[PATCH] D156301: [WIP] Support FAdd/FSub global atomics in AMDGPUAtomicOptimizer.

Sat Jul 29 23:56:56 PDT 2023

pravinjagtap added inline comments.

================
Comment at: llvm/lib/Target/AMDGPU/AMDGPUAtomicOptimizer.cpp:219
+    // TODO: Support for double type
+    if (!isScanStrategyIterative() || I.getType()->isDoubleTy()) {
+      return;
----------------
pravinjagtap wrote:
> pravinjagtap wrote:
> > arsenm wrote:
> > > I think this is a bad interpretation of the strategy option. Doing nothing just because you wanted something else is worse than just using an implemented path.
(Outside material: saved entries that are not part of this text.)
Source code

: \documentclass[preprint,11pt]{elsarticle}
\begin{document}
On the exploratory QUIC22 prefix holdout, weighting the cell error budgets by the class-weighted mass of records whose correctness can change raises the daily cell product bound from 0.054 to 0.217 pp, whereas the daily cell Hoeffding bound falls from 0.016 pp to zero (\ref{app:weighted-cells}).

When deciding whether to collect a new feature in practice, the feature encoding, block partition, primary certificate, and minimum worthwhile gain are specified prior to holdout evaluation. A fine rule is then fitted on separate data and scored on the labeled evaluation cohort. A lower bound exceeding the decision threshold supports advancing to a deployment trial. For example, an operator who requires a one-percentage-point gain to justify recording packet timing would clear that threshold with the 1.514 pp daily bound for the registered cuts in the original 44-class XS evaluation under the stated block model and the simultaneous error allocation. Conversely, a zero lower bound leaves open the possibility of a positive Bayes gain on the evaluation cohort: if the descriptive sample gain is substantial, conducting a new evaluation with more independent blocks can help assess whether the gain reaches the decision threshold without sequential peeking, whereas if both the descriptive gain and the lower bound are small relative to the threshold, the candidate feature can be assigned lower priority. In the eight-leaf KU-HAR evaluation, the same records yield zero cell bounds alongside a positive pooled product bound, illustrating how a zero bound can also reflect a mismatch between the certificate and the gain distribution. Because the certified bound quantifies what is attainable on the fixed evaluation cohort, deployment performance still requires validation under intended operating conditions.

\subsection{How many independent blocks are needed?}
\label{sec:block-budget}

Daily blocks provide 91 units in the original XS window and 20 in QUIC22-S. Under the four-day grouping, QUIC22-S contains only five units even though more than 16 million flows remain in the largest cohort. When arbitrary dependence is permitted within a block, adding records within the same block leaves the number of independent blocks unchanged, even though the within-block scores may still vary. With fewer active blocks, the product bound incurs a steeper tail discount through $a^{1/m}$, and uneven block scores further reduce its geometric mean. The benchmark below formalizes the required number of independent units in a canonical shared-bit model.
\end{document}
Also you can just implement this with dpp?
> > > Also you can just implement this with dpp?
> > 
> > If I understand correctly, current dpp intrinsics that we need for reduction & scan(`llvm.amdgcn.update.dpp`) can return only `integer` types (accepts inputs with any types). @foad Is it possible to extend current dpp implementation for float types as well ? 
> > > Also you can just implement this with dpp?
> > 
> > If I understand correctly, current dpp intrinsics that we need for reduction & scan(`llvm.amdgcn.update.dpp`) can return only `integer` types (accepts inputs with any types). 
> 
> I am wrong, this intrinsic is lowered to V_MOV_B32_dpp when matched with i32 types. I think, we should be able to implement dpp for floats with bitcasts noise.
I am able to generate functionally correct code for scan with DPP strategy but it needs lot of bitcast mess for `llvm.amdgcn.set.inactive.i32` and `lvm.amdgcn.update.dpp.i32`. Is there any better way of doing this ?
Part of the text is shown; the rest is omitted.